- [TO DO]:
Please repeat the lines below, exactly and only, from the one that holds "Type signature annotations" through the one that holds "signature, is applied to a".

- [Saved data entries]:
= = = = = = =
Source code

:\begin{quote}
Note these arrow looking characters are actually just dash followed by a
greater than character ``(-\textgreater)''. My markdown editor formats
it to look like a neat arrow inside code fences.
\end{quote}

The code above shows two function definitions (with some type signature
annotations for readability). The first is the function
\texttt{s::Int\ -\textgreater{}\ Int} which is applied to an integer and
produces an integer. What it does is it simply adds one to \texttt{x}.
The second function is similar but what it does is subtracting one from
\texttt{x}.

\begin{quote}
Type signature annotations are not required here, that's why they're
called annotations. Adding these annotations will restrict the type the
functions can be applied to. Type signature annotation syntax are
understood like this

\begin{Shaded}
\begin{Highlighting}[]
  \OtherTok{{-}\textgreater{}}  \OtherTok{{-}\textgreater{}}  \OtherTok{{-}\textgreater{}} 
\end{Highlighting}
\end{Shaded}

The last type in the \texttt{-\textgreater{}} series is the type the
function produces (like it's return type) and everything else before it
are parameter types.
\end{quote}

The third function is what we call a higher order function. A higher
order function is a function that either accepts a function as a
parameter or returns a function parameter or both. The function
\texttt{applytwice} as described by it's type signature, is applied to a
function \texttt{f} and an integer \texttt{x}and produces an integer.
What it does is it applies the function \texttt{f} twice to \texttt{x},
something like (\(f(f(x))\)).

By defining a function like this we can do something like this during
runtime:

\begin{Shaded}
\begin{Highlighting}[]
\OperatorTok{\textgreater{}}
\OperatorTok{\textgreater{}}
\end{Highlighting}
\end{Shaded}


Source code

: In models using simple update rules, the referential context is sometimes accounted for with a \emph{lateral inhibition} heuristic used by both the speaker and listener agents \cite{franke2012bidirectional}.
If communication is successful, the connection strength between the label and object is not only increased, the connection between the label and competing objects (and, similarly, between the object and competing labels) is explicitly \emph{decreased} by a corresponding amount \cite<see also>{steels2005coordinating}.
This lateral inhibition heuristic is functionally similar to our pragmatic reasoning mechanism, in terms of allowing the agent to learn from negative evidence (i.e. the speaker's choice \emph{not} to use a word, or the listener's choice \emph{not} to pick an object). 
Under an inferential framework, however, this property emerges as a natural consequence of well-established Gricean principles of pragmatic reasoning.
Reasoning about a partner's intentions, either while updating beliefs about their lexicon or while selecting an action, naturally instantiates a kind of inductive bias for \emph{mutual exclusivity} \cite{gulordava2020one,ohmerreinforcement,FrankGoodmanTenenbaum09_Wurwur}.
= = = = = = =
- [SOLUTION TO THIS EXERCISE]:
Type signature annotations are not required here, that's why they're
called annotations. Adding these annotations will restrict the type the
functions can be applied to. Type signature annotation syntax are
understood like this

\begin{Shaded}
\begin{Highlighting}[]
  \OtherTok{{-}\textgreater{}}  \OtherTok{{-}\textgreater{}}  \OtherTok{{-}\textgreater{}} 
\end{Highlighting}
\end{Shaded}

The last type in the \texttt{-\textgreater{}} series is the type the
function produces (like it's return type) and everything else before it
are parameter types.
\end{quote}

The third function is what we call a higher order function. A higher
order function is a function that either accepts a function as a
parameter or returns a function parameter or both. The function
\texttt{applytwice} as described by it's type signature, is applied to a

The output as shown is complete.